Śrī Īśopaniṣad | Sechzehnter Mantra

पूषन्न् एकर्षे यम सूर्य प्राजापत्य व्यूह रश्मीन् समूह तेजः।
यत् ते रूपं कल्याणतमं तत् ते पश्यामि योऽसाव् असौ पुरुषः सोऽहम् अस्मि॥ १६॥

pūṣann ekarṣe yama sūrya
prājāpatya vyūha raśmīn samūha tejaḥ |
yat te rūpaṁ kalyāṇatamaṁ tat te paśyāmi
yo'sāv asau puruṣaḥ so'ham asmi || 16 ||

pūṣan – der Erhalter; ekarṣe – der urerste Philosoph; yama – das regulierende Prinzip; sūrya – das Ziel der Sūris (der großen Gottgeweihten); prājāpatya – der wohlmeinende Freund der Prajāpatis (der Vorfahren der Menschheit); vyūha – bitte richte es so ein; raśmīn – die Strahlen; samūha – löse auf; tejaḥ – Ausstrahlung; yat – jener; te – deiner; rūpam – Gestalt; kalyāṇa-tamam – glückselig; tat – damit; te – deine; paśyāmi – ich sehen kann; yaḥ – jemand, der ist; asau – die Sonne; asau – jene; puruṣaḥ – der gestalthafte Gott; saḥ – Er; aham – ich selbst; asmi – ich bin

ÜBERSETZUNG

O mein Herr, o urerster Philosoph, Erhalter des Universums, o regulierendes Prinzip, Ziel aller geläuterten Gottgeweihten, wohlmeinender Freund aller Vorfahren der Menschheit, bitte entferne den Glanz Deiner transzendentalen Strahlen, damit ich Deine Wonnegestalt sehen kann.

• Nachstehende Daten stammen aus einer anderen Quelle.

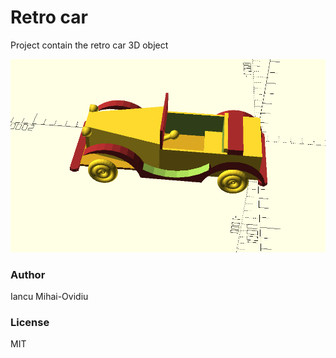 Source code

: # Retro car 

Project contain the retro car 3D object

![Alt text](RetroCar.png?raw=true "Title")

### Author
Iancu Mihai-Ovidiu

### License
MIT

Du bist der ewige allerhöchste gestalthafte Gott, gleich der Sonne wie auch ich.

ERKLÄRUNG

Die Sonne und die Sonnenstrahlen sind qualitativ eins. Ebenso sind der Herr und die Lebewesen qualitativ eins. Die Sonne ist eins, aber die Moleküle der Sonnenstrahlen sind unzählig. Die Sonnenstrahlen machen einen Teil der Sonne aus; die Sonne und die Strahlen zusammen ergeben die vollkommene Sonne. Innerhalb des Sonnenplaneten gibt es den Sonnengott, und ebenso gibt es innerhalb des höchsten transzendentalen Planeten, Goloka Vṛndāvana, von dem das leuchtende Brahma-jyoti ausgeht, den ewigen Gott. In der Brahma-saṁhitā wird gesagt:

‹Das transzendentale Reich Kṛṣṇas, Gottes, ist das Land, in dem man die Steine der Weisen findet, aus denen die Häuser gebaut sind, von Bäumen überschattet, die alle Wünsche erfüllen. Kṛṣṇa hütet dort die Surabhi-Kühe, umgeben von Tausenden von Göttinnen des Glücks, die Ihm mit großer Ehrfurcht dienen.›

Die Beschreibung dieses transzendentalen Reiches Kṛṣṇas findet sich in der Brahma-saṁhitā, und das Brahma-jyoti wird darin als die Ausstrahlung beschrieben, die von diesem Planeten ausgeht, ebenso wie die Sonnenstrahlen von der Sonne ausgehen. Ohne über den Glanz des Brahma-jyoti hinauszugelangen, kann man keine Kenntnis vom Reiche Kṛṣṇas haben. Die Philosophen, die sich dem Unpersönlichen widmen und die durch das leuchtende Brahma-jyoti verblendet werden, können weder das wirkliche Reich Kṛṣṇas noch Seine überweltliche Gestalt erkennen. Aufgrund ihres geringen Wissens können die Denker die ganz und gar glückselige Gestalt Kṛṣṇas nicht begreifen. Deshalb wendet sich die Śrī Īśopaniṣad mit diesem Gebet an den Herrn, daß Er die leuchtenden Strahlen des Brahma-jyoti entfernen möge, damit der geläuterte Gottgeweihte Seine ganz und gar glückselige transzendentale Gestalt wahrnehmen kann.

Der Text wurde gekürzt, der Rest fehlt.